Yes, now I’ve got your attention. You see, I arrived home from work yesterday and landed happily in my resting place: the kitchen. For those of you who have alternative preferences for lounging, you will so appreciate this three ingredient soup. Summer has emerged from a rainy spring this week with hot, hot days here on the east coast. It’s just that kind of weather for such a pleasant color pallate: corn and lime.

Peeling corn may not sound like a post-workday activity for some. For me, it brought back memories of sitting on the deck with Mom, tearing husks over newspaper. Even with the peeling, this entire soup is on the table in 20 minutes. Guiltless budget-friendly creamy creamless soup with a flavorful low-fat side in 20 minutes?! Well, let’s get right to it.

Creamy Corn Soup

gently adapted from Fresh Food Fast, serves 8

16 ears yellow corn

4 tbsp. unsalted butter, cut into small pieces

coarse salt

suggested garnishes:

tortilla chips

lime wedges

sliced scallions or chives

Remove the husks and silks from the corn. My kernel method: using a large, sharp chef’s knife, slice the bottom of the cob so it is flat. Hold the corn upright on the flat end and use a gentle sawing motion to slice the kernels onto your chopping board.

Add the kernels to a large bowl, and be sure to add the cob’s milk to the kernels. I used the dull end of the knife to scrape all of the milk into the bowl, but found wringing the cob with my hands—in a twisting motion—released the most milk.

In a food processor (or blender), puree the kernels and accumulated juices with about 1 cup of water until chunky. If you are making the full recipe, you may need to puree in two batches.

(Though these are Martha’s recommendations, I found this previous step a little pointless if you’ve got an immersion blender—my most beloved used appliance).

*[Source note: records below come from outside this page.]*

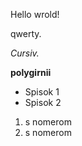 Hello wrold!

qwerty.

*Cursiv.*

**polygirnii**

* Spisok 1
* Spisok 2


1. s nomerom
2. s nomerom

In a large pot over medium-high heat, cook the pureed corn, butter, 3 cups water, and 1 tbsp. coarse salt until the butter is melted and the soup is heated through, 5 minutes. (I blended 1/2 cup chicken stock with the corn). Taste for seasonings—essential in every cooking endeavor. I found the soup surprisingly rich and added a little more water. The original recipe called for too much water, I liked the soup a little thicker.

Serve hot with generous squeezes of lime for a fabulous starter to my grilled quesadillas with salsa verde, coming up the next post!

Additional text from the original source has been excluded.